Source texts of formatted documents
--*--

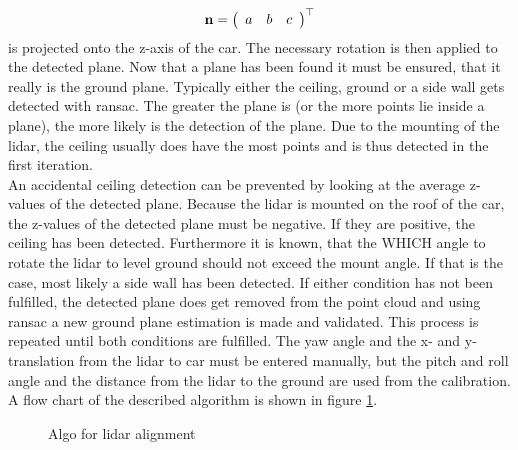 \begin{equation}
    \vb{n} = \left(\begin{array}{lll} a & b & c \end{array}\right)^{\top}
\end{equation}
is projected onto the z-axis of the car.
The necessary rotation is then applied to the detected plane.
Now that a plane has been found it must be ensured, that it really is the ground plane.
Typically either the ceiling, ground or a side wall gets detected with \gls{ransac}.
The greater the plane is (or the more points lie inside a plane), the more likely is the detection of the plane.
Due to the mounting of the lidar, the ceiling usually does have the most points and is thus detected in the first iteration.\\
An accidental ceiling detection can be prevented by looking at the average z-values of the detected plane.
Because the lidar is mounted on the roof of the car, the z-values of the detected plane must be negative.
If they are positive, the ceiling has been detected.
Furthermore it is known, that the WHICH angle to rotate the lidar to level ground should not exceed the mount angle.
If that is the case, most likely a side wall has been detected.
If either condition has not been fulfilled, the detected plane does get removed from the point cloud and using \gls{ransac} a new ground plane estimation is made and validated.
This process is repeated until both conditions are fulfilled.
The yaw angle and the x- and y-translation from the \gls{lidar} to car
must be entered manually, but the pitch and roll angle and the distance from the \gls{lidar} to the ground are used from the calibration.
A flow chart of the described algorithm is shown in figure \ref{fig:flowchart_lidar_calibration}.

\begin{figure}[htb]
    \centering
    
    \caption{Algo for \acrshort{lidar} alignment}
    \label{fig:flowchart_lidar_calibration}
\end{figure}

--*--

• **Task**:
Could you transcribe the records above exactly, leaving out any pictures?

• **Solved problem**:
 \begin{equation}
    \vb{n} = \left(\begin{array}{lll} a & b & c \end{array}\right)^{\top}
\end{equation}
is projected onto the z-axis of the car.
The necessary rotation is then applied to the detected plane.
Now that a plane has been found it must be ensured, that it really is the ground plane.
Typically either the ceiling, ground or a side wall gets detected with \gls{ransac}.
The greater the plane is (or the more points lie inside a plane), the more likely is the detection of the plane.
Due to the mounting of the lidar, the ceiling usually does have the most points and is thus detected in the first iteration.\\
An accidental ceiling detection can be prevented by looking at the average z-values of the detected plane.
Because the lidar is mounted on the roof of the car, the z-values of the detected plane must be negative.
If they are positive, the ceiling has been detected.
Furthermore it is known, that the WHICH angle to rotate the lidar to level ground should not exceed the mount angle.
If that is the case, most likely a side wall has been detected.
If either condition has not been fulfilled, the detected plane does get removed from the point cloud and using \gls{ransac} a new ground plane estimation is made and validated.
This process is repeated until both conditions are fulfilled.
The yaw angle and the x- and y-translation from the \gls{lidar} to car
must be entered manually, but the pitch and roll angle and the distance from the \gls{lidar} to the ground are used from the calibration.
A flow chart of the described algorithm is shown in figure \ref{fig:flowchart_lidar_calibration}.

\begin{figure}[htb]
    \centering
    
    \caption{Algo for \acrshort{lidar} alignment}
    \label{fig:flowchart_lidar_calibration}
\end{figure}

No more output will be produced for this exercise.